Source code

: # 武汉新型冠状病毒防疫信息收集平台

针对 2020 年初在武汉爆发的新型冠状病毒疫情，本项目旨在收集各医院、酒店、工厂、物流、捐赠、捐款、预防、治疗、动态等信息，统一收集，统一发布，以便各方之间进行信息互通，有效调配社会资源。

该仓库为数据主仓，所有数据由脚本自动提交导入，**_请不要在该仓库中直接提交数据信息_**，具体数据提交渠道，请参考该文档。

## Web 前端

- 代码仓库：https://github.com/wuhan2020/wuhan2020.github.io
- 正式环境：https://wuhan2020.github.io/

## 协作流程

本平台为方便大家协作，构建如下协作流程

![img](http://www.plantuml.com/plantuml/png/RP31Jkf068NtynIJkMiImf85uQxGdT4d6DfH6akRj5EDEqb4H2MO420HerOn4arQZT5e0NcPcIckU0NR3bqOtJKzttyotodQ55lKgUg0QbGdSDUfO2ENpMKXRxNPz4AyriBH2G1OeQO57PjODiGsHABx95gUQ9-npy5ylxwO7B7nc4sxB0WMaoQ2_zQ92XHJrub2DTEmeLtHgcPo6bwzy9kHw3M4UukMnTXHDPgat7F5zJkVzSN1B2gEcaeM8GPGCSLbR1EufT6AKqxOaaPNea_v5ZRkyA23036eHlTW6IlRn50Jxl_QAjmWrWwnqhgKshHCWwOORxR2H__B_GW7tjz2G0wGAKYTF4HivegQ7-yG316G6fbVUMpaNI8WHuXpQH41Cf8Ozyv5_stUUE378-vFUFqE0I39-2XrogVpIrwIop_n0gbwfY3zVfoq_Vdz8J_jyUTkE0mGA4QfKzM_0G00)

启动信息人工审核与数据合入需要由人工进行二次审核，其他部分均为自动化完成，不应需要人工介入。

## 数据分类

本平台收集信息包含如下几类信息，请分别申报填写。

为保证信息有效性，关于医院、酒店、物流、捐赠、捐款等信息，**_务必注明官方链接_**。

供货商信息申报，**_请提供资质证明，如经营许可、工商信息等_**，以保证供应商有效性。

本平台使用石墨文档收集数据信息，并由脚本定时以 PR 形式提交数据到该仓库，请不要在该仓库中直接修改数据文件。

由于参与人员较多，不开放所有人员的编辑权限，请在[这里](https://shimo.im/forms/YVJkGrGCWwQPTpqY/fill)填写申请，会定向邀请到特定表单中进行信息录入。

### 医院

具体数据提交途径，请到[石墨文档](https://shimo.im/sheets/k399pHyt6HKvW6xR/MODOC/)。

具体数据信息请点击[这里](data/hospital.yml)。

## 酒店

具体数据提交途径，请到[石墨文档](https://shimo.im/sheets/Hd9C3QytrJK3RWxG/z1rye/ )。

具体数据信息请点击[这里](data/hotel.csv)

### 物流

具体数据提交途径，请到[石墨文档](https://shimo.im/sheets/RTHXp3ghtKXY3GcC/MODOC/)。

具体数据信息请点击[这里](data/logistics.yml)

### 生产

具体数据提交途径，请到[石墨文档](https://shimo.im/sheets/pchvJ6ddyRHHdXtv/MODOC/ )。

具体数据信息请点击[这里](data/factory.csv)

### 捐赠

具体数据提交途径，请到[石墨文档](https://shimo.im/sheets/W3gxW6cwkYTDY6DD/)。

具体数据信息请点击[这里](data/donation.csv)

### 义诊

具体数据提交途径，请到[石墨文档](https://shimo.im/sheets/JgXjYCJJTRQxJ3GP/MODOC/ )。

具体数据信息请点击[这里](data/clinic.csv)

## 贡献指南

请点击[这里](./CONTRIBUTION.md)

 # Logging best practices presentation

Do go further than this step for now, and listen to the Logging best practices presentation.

● TASK DIRECTIONS
Pick out every line of the listing containing the word "具体数据提交途径", and show those lines.

● EXERCISE ANSWER
具体数据提交途径，请到[石墨文档](https://shimo.im/sheets/k399pHyt6HKvW6xR/MODOC/)。
具体数据提交途径，请到[石墨文档](https://shimo.im/sheets/Hd9C3QytrJK3RWxG/z1rye/ )。
具体数据提交途径，请到[石墨文档](https://shimo.im/sheets/RTHXp3ghtKXY3GcC/MODOC/)。
具体数据提交途径，请到[石墨文档](https://shimo.im/sheets/pchvJ6ddyRHHdXtv/MODOC/ )。
具体数据提交途径，请到[石墨文档](https://shimo.im/sheets/W3gxW6cwkYTDY6DD/)。
具体数据提交途径，请到[石墨文档](https://shimo.im/sheets/JgXjYCJJTRQxJ3GP/MODOC/ )。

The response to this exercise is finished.